Dans un autre extrait de ce même discours, le Président anticipe les risques de ces connexions multiples et l’accroissement considérable de la quantité d’information disponible à tout moment.
"Il faut savoir que l'excès d'informations conduit à la désinformation, à l'indifférence et au scepticisme. Un mauvais usage de l'informatique et de la télématique peut accentuer le désarroi de l'homme contemporain : en plaçant, sous son regard, trop de signes, en faisant miroiter devant lui trop de connaissances fugitives. Il faut y prendre garde" assurait-il alors.
Là encore, ces propos semblent parfaitement résumer l’immense rôle que jouent les réseaux sociaux dans la propagation de fausses informations.

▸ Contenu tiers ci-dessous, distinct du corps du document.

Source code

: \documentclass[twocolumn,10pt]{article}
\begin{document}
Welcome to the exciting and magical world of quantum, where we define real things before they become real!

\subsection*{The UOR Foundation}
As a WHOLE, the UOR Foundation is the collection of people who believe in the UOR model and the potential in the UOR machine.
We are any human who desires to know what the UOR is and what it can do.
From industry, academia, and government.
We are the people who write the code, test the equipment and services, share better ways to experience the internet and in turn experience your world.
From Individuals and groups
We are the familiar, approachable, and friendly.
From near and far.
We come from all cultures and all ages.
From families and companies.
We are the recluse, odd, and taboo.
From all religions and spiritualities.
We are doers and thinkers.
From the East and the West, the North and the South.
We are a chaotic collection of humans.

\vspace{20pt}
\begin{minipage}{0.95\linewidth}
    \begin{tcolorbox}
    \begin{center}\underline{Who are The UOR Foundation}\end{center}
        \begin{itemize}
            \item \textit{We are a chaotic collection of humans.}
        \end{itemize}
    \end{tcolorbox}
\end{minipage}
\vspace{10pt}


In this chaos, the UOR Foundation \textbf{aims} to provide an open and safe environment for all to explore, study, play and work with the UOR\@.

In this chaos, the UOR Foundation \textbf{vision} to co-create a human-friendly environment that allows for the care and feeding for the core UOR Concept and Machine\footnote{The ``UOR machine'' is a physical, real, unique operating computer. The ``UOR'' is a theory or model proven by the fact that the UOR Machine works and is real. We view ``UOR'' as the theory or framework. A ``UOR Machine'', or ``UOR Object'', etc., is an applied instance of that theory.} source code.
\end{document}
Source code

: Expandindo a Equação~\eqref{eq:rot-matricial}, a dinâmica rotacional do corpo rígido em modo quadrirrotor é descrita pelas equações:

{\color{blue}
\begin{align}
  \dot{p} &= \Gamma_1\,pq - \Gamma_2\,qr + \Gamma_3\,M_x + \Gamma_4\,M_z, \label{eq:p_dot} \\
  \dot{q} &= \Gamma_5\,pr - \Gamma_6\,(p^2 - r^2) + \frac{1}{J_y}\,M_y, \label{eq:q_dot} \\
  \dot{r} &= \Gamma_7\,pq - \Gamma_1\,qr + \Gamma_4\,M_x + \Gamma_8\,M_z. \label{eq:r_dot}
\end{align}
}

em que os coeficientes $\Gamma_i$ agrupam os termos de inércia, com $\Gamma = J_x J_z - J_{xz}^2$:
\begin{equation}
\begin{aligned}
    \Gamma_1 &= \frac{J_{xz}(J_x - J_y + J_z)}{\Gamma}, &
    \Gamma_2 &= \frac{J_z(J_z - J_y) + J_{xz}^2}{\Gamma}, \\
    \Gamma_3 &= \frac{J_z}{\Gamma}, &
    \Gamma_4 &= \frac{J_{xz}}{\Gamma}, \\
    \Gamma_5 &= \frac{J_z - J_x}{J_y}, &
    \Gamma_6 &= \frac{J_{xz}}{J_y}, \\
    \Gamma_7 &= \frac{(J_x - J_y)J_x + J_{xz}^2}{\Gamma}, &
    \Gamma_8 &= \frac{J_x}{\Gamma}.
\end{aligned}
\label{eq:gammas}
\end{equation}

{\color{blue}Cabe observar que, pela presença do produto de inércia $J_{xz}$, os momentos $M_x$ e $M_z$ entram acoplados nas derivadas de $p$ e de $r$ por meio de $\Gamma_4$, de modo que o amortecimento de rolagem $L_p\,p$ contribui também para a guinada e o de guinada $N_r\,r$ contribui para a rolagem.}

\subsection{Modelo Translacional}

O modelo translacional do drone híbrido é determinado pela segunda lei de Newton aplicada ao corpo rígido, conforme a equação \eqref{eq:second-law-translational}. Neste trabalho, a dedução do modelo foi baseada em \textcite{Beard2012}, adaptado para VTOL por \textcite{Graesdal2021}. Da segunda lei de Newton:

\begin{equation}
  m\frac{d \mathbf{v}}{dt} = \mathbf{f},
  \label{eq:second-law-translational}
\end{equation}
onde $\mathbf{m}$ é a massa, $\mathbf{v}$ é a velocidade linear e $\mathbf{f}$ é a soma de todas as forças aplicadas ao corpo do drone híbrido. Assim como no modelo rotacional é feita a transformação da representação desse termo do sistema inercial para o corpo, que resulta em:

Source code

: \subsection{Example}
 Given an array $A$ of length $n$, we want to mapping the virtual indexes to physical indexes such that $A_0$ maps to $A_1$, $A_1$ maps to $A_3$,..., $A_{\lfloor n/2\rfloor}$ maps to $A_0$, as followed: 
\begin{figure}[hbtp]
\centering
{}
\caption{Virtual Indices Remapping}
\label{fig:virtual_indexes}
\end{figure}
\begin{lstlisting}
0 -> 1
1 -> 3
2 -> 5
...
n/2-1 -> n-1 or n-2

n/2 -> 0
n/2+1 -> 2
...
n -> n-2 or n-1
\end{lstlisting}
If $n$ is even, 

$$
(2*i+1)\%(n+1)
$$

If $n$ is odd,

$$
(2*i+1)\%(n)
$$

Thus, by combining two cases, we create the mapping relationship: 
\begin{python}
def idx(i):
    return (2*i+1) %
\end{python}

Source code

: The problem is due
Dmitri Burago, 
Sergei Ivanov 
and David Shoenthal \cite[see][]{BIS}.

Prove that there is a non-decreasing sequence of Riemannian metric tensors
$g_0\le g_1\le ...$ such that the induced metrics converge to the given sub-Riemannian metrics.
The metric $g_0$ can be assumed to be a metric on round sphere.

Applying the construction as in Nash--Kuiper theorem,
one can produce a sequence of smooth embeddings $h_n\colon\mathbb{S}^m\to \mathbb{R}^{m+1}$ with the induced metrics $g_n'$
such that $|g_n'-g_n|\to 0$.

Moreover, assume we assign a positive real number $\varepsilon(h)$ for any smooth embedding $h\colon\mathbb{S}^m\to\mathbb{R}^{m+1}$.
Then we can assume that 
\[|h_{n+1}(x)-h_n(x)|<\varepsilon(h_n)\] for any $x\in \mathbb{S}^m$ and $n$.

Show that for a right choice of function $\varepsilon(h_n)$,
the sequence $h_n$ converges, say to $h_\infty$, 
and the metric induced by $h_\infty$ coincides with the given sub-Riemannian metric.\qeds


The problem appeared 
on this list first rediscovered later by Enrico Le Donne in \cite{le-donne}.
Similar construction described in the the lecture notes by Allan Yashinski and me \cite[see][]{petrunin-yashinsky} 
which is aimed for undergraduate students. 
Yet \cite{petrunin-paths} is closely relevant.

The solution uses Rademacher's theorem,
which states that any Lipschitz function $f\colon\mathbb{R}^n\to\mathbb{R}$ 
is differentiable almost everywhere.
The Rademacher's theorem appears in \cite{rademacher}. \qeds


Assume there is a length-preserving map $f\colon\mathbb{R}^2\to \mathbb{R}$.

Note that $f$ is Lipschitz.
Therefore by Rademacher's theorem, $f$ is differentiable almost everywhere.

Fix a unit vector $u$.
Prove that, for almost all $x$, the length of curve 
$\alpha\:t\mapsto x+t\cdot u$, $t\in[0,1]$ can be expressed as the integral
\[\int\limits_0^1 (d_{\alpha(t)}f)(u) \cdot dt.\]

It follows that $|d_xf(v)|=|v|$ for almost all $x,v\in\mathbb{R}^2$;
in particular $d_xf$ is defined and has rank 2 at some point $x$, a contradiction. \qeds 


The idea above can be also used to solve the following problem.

"Le passé ne se condensera plus dans des archives lointaines et par la force des choses difficilement accessibles. Il ne s'évanouira plus lentement au rythme de l'oubli des mémoires humaines. Il sera, au contraire, toujours présent avec son cortège de signes et d'images que l'on peut réanimer à volonté, à tout instant" complétait alors Valéry Giscard d’Estaing.
Comme il l’avait prévu, quarante ans plus tard, les politiques, militants, journalistes, artistes, ou simples citoyens ayant partagé en ligne des contenus pouvant jouer en leur défaveur peuvent en subir les conséquences, même de longues années après leur publication.